Regulation D Offering

Under the Securities Act of 1933, any offer to sell securities must either be registered with the SEC or meet an exemption. Regulation D (or Reg D) contains three rules providing exemptions from the registration requirements, allowing some smaller companies to offer and sell their securities without having to register the securities with the SEC. For more information about these exemptions, read our publications on Rules 504, 505, and 506 of Regulation D.

While companies using a Reg D exemption do not have to register their securities and usually do not have to file reports with the SEC, they must file what’s known as a “Form D” after they first sell their securities. Form D is a brief notice that includes the names and addresses of the company’s executive officers and stock promoters, but contains little other information about the company.

As an investor, if you are thinking about investing in a company that is issuing securities which have not been registered with the SEC, you should access EDGAR Company Search to determine whether the company has filed a Form D. If the company has filed a Form D, you can request a copy.
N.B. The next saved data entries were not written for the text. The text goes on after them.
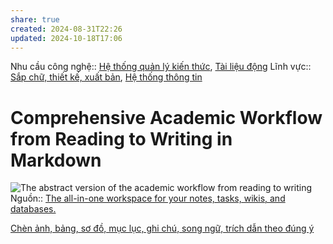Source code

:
 ```yaml
---
share: true
created: 2024-08-31T22:26
updated: 2024-10-18T17:06
---
```

Nhu cầu công nghệ:: [Hệ thống quản lý kiến thức](../../Nhu%20c%E1%BA%A7u%20c%C3%B4ng%20ngh%E1%BB%87/Qu%E1%BA%A3n%20l%C3%BD%20ki%E1%BA%BFn%20th%E1%BB%A9c/H%E1%BB%87%20th%E1%BB%91ng%20qu%E1%BA%A3n%20l%C3%BD%20ki%E1%BA%BFn%20th%E1%BB%A9c.md), [Tài liệu động](../../Nhu%20c%E1%BA%A7u%20c%C3%B4ng%20ngh%E1%BB%87/T%C3%A0i%20li%E1%BB%87u%20%C4%91%E1%BB%99ng.md)
Lĩnh vực:: [Sắp chữ, thiết kế, xuất bản](../../L%C4%A9nh%20v%E1%BB%B1c/S%E1%BA%AFp%20ch%E1%BB%AF,%20thi%E1%BA%BFt%20k%E1%BA%BF,%20xu%E1%BA%A5t%20b%E1%BA%A3n.md), [Hệ thống thông tin](../../L%C4%A9nh%20v%E1%BB%B1c/H%E1%BB%87%20th%E1%BB%91ng%20th%C3%B4ng%20tin/index.md)
# Comprehensive Academic Workflow from Reading to Writing in Markdown
![The abstract version of the academic workflow from reading to writing](https://chris-grieser.de/image/https%3A%2F%2Fs3-us-west-2.amazonaws.com%2Fsecure.notion-static.com%2F8afcb0cc-e145-46b4-a37b-fb968f26022d%2FUntitled.png?table=block&id=11b60946-15f4-483a-a7f6-8bf69503aa04&spaceId=59bcf46b-de3b-49d0-8351-c59ab6c69bd5&width=1730&userId=&cache=v2)
Nguồn:: [The all-in-one workspace for your notes, tasks, wikis, and databases.](https://chris-grieser.de/Comprehensive-Academic-Workflow-from-Reading-to-Writing-in-Markdown)

[Chèn ảnh, bảng, sơ đồ, mục lục, ghi chú, song ngữ, trích dẫn theo đúng ý](../../Nhu%20c%E1%BA%A7u%20c%C3%B4ng%20ngh%E1%BB%87/Qu%E1%BA%A3n%20l%C3%BD%20ki%E1%BA%BFn%20th%E1%BB%A9c/Ch%C3%A8n%20%E1%BA%A3nh,%20b%E1%BA%A3ng,%20s%C6%A1%20%C4%91%E1%BB%93,%20m%E1%BB%A5c%20l%E1%BB%A5c,%20ghi%20ch%C3%BA,%20song%20ng%E1%BB%AF,%20tr%C3%ADch%20d%E1%BA%ABn%20theo%20%C4%91%C3%BAng%20%C3%BD.md)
If the company has not filed a Form D, this should alert you that the company might not be in compliance with federal securities laws.

You should always check with your state securities regulator to see if they have more information about the company and the people behind it. Be sure to ask whether your state regulator has cleared the offering for sale in your state. You can get the address and telephone number for your state securities regulator by calling the North American Securities Administrators Association at (202) 737-0900 or by visiting its website. You’ll also find this information in the state government section of your local phone book.

Rule 506

Rule 506 of Regulation D is considered a “safe harbor” for the private offering exemption of Section 4(2) of the Securities Act. Companies using the Rule 506 exemption can raise an unlimited amount of money.

A company can be assured it is within the Section 4(2) exemption by satisfying the following standards:

  • The company cannot use general solicitation or advertising to market the securities;
  • The company may sell its securities to an unlimited number of “accredited investors” and up to 35 other purchases. Unlike Rule 505, all non-accredited investors, either alone or with a purchaser representative, must be sophisticated—that is, they must have sufficient knowledge and experience in financial and business matters to make them capable of evaluating the merits and risks of the prospective investment;
  • Companies must decide what information to give to accredited investors, so long as it does not violate the antifraud prohibitions of the federal securities laws. But companies must give non-accredited investors disclosure documents that are generally the same as those used in registered offerings. If a company provides information to accredited investors, it must make this information available to non-accredited investors as well;
  • The company must be available to answer questions by prospective purchasers;
  • Financial statement requirements are the same as for Rule 505; and
  • Purchasers receive “restricted” securities, meaning that the securities cannot be sold for at least a year without registering them.

While companies using the Rule 506 exemption do not have to register their securities and usually do not have to file reports with the SEC, they must file what is known as a “Form D” after they first sell their securities. Form D is a brief notice that includes the names and addresses of the company’s owners and stock promoters, but contains little other information about the company.